▶ **TASK INPUT**

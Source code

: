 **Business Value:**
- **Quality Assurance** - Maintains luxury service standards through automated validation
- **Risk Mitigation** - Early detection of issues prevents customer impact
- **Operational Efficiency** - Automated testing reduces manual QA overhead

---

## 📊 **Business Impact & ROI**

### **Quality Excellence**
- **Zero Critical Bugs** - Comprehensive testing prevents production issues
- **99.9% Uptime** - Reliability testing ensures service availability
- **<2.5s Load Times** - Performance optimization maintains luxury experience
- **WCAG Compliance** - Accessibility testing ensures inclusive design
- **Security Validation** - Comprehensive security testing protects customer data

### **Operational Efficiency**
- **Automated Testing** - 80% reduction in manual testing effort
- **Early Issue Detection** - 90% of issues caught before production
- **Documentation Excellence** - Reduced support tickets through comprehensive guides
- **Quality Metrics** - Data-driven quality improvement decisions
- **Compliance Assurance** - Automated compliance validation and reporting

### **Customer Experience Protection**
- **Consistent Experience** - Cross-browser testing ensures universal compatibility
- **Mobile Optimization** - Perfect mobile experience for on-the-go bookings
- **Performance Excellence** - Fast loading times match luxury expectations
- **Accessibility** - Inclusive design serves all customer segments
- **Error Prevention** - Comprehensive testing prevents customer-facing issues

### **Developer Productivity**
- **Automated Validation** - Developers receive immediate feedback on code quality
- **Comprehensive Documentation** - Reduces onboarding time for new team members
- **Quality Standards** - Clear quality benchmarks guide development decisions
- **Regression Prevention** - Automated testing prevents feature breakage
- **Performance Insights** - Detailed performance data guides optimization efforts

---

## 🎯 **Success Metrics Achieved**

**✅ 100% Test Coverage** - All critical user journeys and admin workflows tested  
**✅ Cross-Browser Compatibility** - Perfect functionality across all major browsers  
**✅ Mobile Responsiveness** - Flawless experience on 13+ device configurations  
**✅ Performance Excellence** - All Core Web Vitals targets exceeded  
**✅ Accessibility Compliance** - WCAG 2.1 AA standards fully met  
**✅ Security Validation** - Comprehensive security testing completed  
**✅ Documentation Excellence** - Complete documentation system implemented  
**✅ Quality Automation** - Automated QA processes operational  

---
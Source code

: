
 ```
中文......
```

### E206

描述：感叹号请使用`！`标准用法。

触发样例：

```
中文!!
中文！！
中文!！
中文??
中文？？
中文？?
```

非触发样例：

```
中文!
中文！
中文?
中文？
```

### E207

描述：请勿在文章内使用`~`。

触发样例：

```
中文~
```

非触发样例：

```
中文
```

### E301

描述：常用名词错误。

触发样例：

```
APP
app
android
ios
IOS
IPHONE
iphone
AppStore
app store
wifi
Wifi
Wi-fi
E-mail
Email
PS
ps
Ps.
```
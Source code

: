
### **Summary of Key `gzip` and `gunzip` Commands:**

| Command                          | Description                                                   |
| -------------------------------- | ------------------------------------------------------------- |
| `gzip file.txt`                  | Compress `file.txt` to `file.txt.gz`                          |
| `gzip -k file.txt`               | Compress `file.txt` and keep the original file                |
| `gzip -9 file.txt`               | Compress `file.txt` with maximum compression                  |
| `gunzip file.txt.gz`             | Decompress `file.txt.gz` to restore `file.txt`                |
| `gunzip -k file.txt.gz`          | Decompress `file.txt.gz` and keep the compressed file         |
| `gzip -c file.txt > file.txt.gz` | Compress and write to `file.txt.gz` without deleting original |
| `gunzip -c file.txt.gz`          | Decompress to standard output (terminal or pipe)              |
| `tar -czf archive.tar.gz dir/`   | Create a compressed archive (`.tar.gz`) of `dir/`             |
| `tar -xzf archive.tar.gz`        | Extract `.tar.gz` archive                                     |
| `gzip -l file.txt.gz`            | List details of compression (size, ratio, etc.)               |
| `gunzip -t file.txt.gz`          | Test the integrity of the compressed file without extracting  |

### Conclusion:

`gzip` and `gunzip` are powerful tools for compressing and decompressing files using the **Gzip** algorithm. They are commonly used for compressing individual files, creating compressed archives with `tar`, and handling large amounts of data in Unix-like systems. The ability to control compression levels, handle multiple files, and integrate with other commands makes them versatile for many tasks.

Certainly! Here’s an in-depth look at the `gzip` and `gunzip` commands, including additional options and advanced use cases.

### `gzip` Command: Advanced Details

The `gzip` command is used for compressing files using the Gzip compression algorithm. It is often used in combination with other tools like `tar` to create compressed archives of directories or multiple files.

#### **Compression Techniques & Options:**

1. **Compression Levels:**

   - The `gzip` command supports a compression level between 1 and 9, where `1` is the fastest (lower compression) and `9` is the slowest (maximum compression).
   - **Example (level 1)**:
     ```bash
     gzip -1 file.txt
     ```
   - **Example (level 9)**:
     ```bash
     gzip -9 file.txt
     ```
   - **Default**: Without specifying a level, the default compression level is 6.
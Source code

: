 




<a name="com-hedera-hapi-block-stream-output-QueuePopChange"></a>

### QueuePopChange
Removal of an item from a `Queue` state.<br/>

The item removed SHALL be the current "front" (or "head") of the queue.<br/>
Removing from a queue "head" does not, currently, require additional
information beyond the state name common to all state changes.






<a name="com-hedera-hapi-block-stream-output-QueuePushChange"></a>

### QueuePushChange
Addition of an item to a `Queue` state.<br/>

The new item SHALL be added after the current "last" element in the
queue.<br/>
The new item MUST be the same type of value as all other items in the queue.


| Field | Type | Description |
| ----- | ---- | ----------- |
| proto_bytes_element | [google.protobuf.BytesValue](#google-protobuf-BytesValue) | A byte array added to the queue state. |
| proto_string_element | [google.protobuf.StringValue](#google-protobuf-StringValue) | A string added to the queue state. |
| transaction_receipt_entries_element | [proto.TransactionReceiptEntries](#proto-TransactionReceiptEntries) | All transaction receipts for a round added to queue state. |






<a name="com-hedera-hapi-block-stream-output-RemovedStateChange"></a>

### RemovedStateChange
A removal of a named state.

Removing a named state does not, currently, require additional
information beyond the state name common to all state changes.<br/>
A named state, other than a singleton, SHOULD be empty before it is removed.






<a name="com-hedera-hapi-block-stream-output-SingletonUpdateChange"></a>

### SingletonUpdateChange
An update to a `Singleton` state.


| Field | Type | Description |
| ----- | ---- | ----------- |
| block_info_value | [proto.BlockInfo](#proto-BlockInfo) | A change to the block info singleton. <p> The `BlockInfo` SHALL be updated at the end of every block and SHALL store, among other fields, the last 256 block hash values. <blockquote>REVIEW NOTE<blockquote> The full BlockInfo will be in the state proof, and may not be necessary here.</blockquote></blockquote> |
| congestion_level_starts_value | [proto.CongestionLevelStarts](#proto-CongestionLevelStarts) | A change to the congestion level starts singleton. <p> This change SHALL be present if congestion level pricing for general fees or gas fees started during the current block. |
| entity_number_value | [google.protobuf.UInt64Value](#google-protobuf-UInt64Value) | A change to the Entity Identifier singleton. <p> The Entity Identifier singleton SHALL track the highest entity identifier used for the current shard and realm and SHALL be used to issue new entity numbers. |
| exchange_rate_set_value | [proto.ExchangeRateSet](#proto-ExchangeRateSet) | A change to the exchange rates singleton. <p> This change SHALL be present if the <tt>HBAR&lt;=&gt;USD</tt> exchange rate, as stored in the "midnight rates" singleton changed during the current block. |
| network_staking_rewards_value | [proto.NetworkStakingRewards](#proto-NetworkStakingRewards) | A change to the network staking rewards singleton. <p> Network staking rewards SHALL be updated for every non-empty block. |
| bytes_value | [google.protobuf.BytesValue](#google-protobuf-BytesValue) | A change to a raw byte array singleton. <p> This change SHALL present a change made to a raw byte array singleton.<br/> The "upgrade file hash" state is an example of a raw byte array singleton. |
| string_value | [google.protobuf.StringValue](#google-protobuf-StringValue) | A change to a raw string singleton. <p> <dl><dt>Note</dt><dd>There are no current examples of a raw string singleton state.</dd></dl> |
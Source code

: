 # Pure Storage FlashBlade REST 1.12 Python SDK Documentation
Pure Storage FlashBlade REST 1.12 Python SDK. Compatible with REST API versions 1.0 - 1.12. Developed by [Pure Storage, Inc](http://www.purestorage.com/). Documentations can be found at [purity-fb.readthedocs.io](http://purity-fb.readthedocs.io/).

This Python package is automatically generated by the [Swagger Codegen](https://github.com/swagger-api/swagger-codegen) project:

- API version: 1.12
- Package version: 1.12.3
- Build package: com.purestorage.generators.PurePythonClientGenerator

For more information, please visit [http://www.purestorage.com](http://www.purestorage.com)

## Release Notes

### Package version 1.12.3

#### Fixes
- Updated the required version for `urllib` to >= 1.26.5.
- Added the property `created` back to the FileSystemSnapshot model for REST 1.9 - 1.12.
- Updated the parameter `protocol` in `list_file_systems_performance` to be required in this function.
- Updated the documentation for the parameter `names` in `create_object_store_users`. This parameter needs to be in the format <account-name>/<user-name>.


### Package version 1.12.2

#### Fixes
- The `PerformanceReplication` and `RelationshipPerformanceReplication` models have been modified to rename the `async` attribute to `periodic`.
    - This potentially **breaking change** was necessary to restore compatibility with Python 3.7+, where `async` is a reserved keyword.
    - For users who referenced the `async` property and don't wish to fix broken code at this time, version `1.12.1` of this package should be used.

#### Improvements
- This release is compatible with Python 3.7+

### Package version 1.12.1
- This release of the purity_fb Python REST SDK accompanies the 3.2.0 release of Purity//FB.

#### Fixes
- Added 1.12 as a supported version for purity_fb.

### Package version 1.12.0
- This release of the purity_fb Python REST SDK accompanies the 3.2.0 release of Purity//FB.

▶ **EXERCISE DETAILS**
Give back exactly the lines above starting at the line where "Python SDK Documentation" appears and ending at the line where "### Package version 1.12.2" appears, both included, with no other lines.

▶ **THE COMPLETED TASK**
: # Pure Storage FlashBlade REST 1.12 Python SDK Documentation
Pure Storage FlashBlade REST 1.12 Python SDK. Compatible with REST API versions 1.0 - 1.12. Developed by [Pure Storage, Inc](http://www.purestorage.com/). Documentations can be found at [purity-fb.readthedocs.io](http://purity-fb.readthedocs.io/).

This Python package is automatically generated by the [Swagger Codegen](https://github.com/swagger-api/swagger-codegen) project:

- API version: 1.12
- Package version: 1.12.3
- Build package: com.purestorage.generators.PurePythonClientGenerator

For more information, please visit [http://www.purestorage.com](http://www.purestorage.com)

## Release Notes

### Package version 1.12.3

#### Fixes
- Updated the required version for `urllib` to >= 1.26.5.
- Added the property `created` back to the FileSystemSnapshot model for REST 1.9 - 1.12.
- Updated the parameter `protocol` in `list_file_systems_performance` to be required in this function.
- Updated the documentation for the parameter `names` in `create_object_store_users`. This parameter needs to be in the format <account-name>/<user-name>.


### Package version 1.12.2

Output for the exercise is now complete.